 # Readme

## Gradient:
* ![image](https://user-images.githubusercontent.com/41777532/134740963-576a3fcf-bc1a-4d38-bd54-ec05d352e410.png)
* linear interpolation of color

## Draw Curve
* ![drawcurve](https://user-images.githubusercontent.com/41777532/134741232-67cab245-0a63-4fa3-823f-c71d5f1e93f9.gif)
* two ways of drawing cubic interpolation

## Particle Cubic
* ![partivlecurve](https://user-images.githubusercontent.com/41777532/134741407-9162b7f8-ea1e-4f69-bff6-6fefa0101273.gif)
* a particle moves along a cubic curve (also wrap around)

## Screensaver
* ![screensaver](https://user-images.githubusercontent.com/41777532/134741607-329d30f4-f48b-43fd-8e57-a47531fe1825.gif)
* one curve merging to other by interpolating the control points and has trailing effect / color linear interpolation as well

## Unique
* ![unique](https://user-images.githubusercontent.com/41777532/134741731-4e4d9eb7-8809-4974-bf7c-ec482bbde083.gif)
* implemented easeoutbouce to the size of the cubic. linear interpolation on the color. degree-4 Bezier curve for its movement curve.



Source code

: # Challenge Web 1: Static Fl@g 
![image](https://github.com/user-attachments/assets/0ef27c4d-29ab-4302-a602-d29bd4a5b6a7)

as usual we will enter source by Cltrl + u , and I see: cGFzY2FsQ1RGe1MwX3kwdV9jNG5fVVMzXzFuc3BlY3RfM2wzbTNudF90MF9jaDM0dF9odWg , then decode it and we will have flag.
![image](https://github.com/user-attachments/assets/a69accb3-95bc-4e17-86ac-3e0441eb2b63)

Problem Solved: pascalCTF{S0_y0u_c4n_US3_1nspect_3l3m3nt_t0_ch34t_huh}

• _Problem to work on_
Output must consist only of the listing's lines from the first through the line with "drawing cubic interpolation", reproduced word for word.

• _Written answer_
 # Readme

## Gradient:
* ![image](https://user-images.githubusercontent.com/41777532/134740963-576a3fcf-bc1a-4d38-bd54-ec05d352e410.png)
* linear interpolation of color

## Draw Curve
* ![drawcurve](https://user-images.githubusercontent.com/41777532/134741232-67cab245-0a63-4fa3-823f-c71d5f1e93f9.gif)
* two ways of drawing cubic interpolation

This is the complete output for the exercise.